Stored data:

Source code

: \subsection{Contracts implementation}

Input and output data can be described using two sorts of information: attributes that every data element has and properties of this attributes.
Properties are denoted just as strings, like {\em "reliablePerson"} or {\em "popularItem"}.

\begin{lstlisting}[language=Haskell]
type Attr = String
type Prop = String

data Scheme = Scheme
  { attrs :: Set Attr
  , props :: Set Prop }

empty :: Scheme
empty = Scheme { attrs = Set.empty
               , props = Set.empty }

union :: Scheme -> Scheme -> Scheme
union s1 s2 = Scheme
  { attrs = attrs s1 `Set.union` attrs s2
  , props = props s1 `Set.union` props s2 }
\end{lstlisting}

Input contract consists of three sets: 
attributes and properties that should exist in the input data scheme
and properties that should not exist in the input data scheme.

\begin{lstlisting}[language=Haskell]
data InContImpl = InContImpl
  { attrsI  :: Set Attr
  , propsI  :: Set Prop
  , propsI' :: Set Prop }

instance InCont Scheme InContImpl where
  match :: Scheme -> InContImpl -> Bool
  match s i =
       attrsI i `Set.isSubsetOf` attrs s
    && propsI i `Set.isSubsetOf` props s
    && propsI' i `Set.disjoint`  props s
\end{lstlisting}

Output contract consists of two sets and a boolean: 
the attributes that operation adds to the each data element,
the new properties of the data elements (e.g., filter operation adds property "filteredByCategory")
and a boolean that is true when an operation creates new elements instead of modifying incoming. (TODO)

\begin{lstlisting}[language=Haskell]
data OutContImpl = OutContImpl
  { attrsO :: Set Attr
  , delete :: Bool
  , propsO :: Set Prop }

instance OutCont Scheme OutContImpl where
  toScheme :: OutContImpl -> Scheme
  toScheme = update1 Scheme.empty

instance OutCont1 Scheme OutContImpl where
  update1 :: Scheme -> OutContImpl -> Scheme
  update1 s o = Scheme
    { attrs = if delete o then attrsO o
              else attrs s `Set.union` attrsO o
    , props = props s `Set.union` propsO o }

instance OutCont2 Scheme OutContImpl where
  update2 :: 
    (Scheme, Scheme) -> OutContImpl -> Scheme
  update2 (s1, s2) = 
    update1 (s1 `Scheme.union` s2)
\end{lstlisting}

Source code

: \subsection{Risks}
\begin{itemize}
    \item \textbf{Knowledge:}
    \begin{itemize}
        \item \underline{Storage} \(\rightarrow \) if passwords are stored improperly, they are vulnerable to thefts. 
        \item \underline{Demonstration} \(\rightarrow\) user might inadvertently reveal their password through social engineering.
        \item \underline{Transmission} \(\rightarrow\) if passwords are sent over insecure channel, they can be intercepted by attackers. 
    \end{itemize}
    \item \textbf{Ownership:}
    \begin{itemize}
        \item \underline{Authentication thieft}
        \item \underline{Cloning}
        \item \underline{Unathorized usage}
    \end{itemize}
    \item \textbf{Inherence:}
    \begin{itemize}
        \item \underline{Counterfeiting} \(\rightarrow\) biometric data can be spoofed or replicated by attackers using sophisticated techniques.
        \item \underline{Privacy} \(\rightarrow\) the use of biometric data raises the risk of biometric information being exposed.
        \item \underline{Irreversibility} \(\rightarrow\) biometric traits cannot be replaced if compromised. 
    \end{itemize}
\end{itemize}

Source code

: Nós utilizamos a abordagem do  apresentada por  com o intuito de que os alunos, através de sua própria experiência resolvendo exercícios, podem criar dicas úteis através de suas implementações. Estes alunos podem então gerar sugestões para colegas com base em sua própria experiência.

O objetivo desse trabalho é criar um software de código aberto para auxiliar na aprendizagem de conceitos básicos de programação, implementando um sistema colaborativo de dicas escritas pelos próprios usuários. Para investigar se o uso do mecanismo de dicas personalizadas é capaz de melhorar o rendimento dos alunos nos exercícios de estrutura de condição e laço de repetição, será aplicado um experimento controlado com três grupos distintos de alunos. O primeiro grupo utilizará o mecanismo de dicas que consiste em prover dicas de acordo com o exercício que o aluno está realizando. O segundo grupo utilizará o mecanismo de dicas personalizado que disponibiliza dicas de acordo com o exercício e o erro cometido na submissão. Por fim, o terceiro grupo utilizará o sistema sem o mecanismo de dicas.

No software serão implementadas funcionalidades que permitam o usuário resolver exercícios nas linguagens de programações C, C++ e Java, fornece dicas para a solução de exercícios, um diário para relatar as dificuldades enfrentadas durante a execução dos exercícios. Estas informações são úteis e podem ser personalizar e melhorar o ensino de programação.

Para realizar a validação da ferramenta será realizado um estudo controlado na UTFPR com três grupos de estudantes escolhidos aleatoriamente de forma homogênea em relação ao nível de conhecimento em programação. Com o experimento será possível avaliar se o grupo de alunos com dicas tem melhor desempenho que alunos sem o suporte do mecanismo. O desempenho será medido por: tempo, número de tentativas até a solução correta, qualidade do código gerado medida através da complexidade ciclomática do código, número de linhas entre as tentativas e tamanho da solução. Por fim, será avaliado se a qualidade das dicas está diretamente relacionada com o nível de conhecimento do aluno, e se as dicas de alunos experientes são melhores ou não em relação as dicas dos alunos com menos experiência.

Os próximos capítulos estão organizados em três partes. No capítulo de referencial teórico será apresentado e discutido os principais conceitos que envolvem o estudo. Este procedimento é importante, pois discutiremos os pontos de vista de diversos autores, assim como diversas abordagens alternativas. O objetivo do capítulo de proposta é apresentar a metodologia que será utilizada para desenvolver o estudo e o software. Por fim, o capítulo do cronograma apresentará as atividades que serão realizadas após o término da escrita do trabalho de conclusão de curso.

#### Problem statement:
The line above containing "union s1 s2 = Scheme", the line containing "the new properties", and every line between them are to be transcribed exactly; no other line is wanted.

#### Solution below:
union s1 s2 = Scheme
  { attrs = attrs s1 `Set.union` attrs s2
  , props = props s1 `Set.union` props s2 }
\end{lstlisting}

Input contract consists of three sets: 
attributes and properties that should exist in the input data scheme
and properties that should not exist in the input data scheme.

\begin{lstlisting}[language=Haskell]
data InContImpl = InContImpl
  { attrsI  :: Set Attr
  , propsI  :: Set Prop
  , propsI' :: Set Prop }

instance InCont Scheme InContImpl where
  match :: Scheme -> InContImpl -> Bool
  match s i =
       attrsI i `Set.isSubsetOf` attrs s
    && propsI i `Set.isSubsetOf` props s
    && propsI' i `Set.disjoint`  props s
\end{lstlisting}

Output contract consists of two sets and a boolean: 
the attributes that operation adds to the each data element,
the new properties of the data elements (e.g., filter operation adds property "filteredByCategory")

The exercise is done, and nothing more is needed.